In fin dei conti, sono convinto che un protagonista non debba starci per forza di cose simpatico. Quanti romanzi abbiamo letto, che hanno come personaggi principali uomini o donne malvagi, assassini, cinici, spietati, violenti, maleducati, sfigati, eppure li abbiamo letti dall’inizio alla fine senza mai staccare l’occhio dalla pagina? Siamo convinti che sia la simpatia e la possibilità d’empatia con il personaggio a rendercelo digeribile? E non possono esserci personaggi – addirittura protagonisti – indigeribili, ma che non molleremmo per nessuna ragione al mondo fino al termine del libro?

L’alchimia che lega il lettore a un romanzo è spesso imperscrutabile e ognuno reagisce in modo personale. Ma se penso ad alcuni protagonisti di romanzi che ho molto amato, non posso certo dire di essermi immedesimato nei loro panni, salvo essermene ritirato non appena vi fosse stato l’avviso di un’azione o una decisione che personalmente non avrei mai preso.

Penso a Frodo nei confronti della sua ultima sfida ovvero distruggere l’anello, penso a Marius nei confronti del povero Valjean morente (quanto l’ho odiato!), penso a Julien Sorel e alla sua cinica capacità di approfittare degli eventi, penso a Raskol’nikov e alla sua colpa. Penso, infine, a Geshwa Olers e alla sua apparente fortuna che lo salva in molte situazioni.

A diversi lettori, il protagonista di Storia di Geshwa Olers è risultato antipatico. Le motivazioni addotte sono, solitamente, le stesse: è un ragazzo che a volte si comporta in maniera eccessivamente infantile per l’età che ha, altre volte riesce a risolvere casi difficili con una facilità che ad altri manca, e in certe situazioni sembra che i cattivi lo evitino (anche se potrei giustificare Ges dicendo che il lettore – nei casi che additerebbe per convincermene – non abbia letto bene e colto fino in fondo la dinamica degli eventi). In poche parole, sono d’accordo anch’io: Geshwa Olers può risultare antipatico. Non solo, più avanza la storia e più si comporta in modo sempre meno coraggioso, sempre più spaventato, si chiude nel suo guscio.
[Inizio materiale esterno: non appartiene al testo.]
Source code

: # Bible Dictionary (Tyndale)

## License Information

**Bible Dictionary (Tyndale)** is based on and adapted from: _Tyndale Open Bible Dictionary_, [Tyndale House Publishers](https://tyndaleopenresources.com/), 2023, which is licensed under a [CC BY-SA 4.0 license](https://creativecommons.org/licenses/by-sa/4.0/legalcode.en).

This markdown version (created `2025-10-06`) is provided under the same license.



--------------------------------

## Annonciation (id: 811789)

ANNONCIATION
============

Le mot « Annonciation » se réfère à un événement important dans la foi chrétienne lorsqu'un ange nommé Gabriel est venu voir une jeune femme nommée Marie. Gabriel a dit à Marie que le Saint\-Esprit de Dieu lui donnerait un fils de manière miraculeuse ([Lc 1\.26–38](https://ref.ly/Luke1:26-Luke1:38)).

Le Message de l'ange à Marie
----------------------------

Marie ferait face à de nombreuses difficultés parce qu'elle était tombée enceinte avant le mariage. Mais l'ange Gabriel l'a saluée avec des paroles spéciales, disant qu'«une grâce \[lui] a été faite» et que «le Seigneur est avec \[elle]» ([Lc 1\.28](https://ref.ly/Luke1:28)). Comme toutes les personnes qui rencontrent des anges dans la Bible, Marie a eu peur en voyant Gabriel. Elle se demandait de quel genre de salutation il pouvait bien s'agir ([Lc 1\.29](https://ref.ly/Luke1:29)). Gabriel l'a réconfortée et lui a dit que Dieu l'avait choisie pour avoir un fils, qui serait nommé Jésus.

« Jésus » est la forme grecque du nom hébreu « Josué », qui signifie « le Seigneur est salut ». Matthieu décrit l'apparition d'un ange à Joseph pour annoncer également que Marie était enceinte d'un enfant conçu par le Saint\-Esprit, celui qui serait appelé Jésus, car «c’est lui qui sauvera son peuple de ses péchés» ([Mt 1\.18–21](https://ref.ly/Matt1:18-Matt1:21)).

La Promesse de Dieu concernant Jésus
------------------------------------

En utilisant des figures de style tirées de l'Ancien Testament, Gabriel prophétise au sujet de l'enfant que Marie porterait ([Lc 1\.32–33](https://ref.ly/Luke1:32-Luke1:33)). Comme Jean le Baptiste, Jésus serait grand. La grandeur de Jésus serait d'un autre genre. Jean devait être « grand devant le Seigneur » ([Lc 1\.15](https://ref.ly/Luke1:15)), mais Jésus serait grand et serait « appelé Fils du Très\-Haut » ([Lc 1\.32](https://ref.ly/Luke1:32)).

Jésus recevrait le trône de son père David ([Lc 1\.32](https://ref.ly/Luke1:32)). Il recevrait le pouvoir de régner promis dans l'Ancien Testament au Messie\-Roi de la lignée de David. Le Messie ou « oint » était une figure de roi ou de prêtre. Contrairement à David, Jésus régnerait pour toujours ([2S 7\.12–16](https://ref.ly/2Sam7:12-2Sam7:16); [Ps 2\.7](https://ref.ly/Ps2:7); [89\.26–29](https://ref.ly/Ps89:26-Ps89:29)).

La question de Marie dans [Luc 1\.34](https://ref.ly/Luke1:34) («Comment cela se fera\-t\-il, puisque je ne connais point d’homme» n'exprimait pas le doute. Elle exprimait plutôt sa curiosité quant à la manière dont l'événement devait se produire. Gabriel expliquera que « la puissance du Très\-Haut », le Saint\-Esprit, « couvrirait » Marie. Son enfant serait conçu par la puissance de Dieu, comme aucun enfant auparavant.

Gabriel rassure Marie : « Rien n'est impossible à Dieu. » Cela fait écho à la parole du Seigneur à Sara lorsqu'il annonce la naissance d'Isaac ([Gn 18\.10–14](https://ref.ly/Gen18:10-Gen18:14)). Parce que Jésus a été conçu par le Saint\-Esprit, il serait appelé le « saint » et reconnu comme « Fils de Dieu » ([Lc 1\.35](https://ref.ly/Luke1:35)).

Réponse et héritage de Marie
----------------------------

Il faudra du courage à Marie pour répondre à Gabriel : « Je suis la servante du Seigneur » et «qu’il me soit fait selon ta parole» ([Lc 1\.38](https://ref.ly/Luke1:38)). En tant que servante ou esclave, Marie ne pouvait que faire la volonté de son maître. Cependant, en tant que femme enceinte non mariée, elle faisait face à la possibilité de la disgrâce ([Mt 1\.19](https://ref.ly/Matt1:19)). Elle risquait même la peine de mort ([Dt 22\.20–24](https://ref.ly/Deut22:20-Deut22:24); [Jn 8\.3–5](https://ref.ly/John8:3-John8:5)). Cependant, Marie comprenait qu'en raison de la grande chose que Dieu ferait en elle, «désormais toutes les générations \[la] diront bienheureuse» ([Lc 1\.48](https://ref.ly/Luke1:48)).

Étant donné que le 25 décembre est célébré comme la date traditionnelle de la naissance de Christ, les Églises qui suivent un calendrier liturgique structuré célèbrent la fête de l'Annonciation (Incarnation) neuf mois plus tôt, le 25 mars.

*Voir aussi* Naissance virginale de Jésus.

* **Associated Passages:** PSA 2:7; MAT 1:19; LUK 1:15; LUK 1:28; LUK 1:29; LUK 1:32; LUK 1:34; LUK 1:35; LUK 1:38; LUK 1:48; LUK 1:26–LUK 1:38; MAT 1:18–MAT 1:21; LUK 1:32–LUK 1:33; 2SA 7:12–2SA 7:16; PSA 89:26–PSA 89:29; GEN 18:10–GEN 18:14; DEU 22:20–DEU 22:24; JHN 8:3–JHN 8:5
Come si può amare un simile protagonista? In fin dei conti, meglio lo sfigato ma simpatico Nargolìan, no?

Eppure, credo che l’antipatia del protagonista dipenda, in questo caso, proprio dalla sua capacità di incarnare situazioni profondamente umane. La vita non è logica, anzi, per alcuni è una tirata unica nel segno della fortuna mentre per altri è accanimento continuo. Per Geshwa Olers è entrambe le cose, se mi è permesso dirlo. In più, però, c’è anche la metanarrazione, ma quella arriva solo nel settimo volume.